▸ **WHAT THIS TASK INVOLVES**
Some entries follow. Reproduce exactly the lines starting at the one with "###4.feature of my" and stopping after the one with "# clint_car_server".

▸ **DATA**
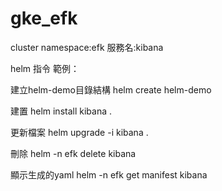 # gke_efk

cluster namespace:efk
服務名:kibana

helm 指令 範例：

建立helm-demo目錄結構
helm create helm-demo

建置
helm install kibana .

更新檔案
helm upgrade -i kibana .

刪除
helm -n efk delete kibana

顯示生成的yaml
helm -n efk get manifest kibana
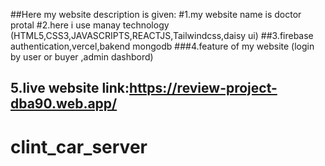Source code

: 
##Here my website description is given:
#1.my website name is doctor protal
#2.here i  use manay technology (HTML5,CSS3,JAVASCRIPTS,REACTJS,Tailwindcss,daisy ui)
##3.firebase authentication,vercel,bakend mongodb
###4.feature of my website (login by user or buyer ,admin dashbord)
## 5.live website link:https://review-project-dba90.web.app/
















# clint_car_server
--
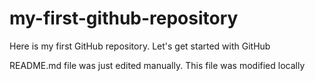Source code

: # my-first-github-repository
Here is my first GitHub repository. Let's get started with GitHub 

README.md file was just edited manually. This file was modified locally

▸ **RESULT**
###4.feature of my website (login by user or buyer ,admin dashbord)
## 5.live website link:https://review-project-dba90.web.app/
















# clint_car_server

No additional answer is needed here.